I’ve heard this type of complaint before, so I decided to take a closer look. First, it’s important to understand how these loans are given out, or “disbursed.” A student may get one federal loan for the year, but it will usually be doled out in two or more disbursements. “Federal law requires at least two disbursements,” says Mark Kantrowitz, publisher of Finaid.org. In most cases, one disbursement will be made in the fall when the school year starts, and the other in the spring. “Colleges can get a waiver of the multiple disbursements rule if they have a default rate under 10%,” he adds. “Colleges would like to do monthly disbursements to avoid students running out of money mid-semester, but current regulations don’t permit that for federal loans, so typically students get one disbursement per semester.”

Sallie Mae spokesperson Patricia Nash Christel told me that individual disbursements are still considered part of the same loan. “Sallie Mae customers have a unique customer ID. Each loan could have more than one disbursement, but they would still be only considered one loan and reported as one loan.”

She also noted that it is possible that some undergraduates can have both federal and private loans. Jim says he has federal loans and a private education loan through his credit union.

How Many Loan Are We Talking About?

While there are plenty of statistics about student loan debt, it is difficult to track down the average number of student loans a borrower holds. Kantrowitz ballparked it at 6-8 loans for a Bachelor’s degree recipient, though the figure could be as high as “16 for 4 years, 20 for 5 years.” He notes that after graduation, many borrowers consolidate their loans with one federal loan and one private loan, which would bring the number of open accounts down to two.

If these disbursements are treated as separate loans, can that hurt your credit scores — even if the loans are paid on time?

Barry Paperno, a credit scoring expert told me that his colleagues in the credit reporting industry are “well acquainted with the practice this reader describes (and) acknowledged that they get frequent calls from unhappy consumers when they see the multitude of accounts reporting.”

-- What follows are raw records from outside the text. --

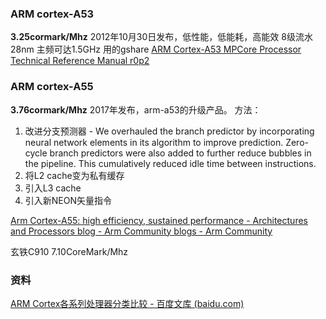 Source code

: ### ARM cortex-A53
**3.25cormark/Mhz**
2012年10月30日发布，低性能，低能耗，高能效
8级流水 28nm 主频可达1.5GHz
用的gshare
[ARM Cortex-A53 MPCore Processor Technical Reference Manual r0p2](https://developer.arm.com/documentation/ddi0500/d/CJHEICEB)



### ARM cortex-A55
**3.76cormark/Mhz**
2017年发布，arm-a53的升级产品。
方法：
1. 改进分支预测器 - We overhauled the branch predictor by incorporating neural network elements in its algorithm to improve prediction. Zero-cycle branch predictors were also added to further reduce bubbles in the pipeline. This cumulatively reduced idle time between instructions. 
2. 将L2 cache变为私有缓存
3. 引入L3 cache
4. 引入新NEON矢量指令

[Arm Cortex-A55: high efficiency, sustained performance - Architectures and Processors blog - Arm Community blogs - Arm Community](https://community.arm.com/arm-community-blogs/b/architectures-and-processors-blog/posts/arm-cortex-a55-efficient-performance-from-edge-to-cloud)


玄铁C910 7.10CoreMark/Mhz

### 资料
[ARM Cortex各系列处理器分类比较 - 百度文库 (baidu.com)](https://wenku.baidu.com/view/52d299a5b4daa58da1114a79.html?_wkts_=1703584426304)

He adds: “Regardless of the reason why lenders report this way, the reality is these are all considered separate loans, with different open dates, by the scoring models.” That may not always be a bad thing, however:

Fortunately, for student loan borrowers, installment balances don’t have the same scoring impact as revolving balances do in utilization calculations. But a few of the areas where student loan borrowers can be negatively impacted by this manner of reporting are:

1. When newly reported, each disbursement/loan is considered a new loan by the scoring formula, which can mean a slight reduction in score due to the presence of a “new account” each time; and

2. With each new disbursement appearing as a new loan, the borrower’s ‘average age of accounts’ can remain low and result in a lower score than if the average age were higher.

Kantrowitz is doubtful that the way these loans are typically reported creates a problem. “Multiple disbursements of a single loan should not affect the credit score, aside from the increases in debt outstanding. The number of disbursements does not normally affect credit scores. Perhaps if they were recorded as separate loans, but that does not happen with experienced lenders,” he insists.

In the meantime, Jim still believes that his student loans are not reported accurately, and that his credit scores have suffered as a consequence. It’s unclear exactly how serious of a problem this is for most borrowers, though.

One this is clear: Payment history is still the main factor that will determine how a student loan impacts one’s credit history. So no matter how many loans students have, they need to make sure they are keeping track of all their loans and paying them on time.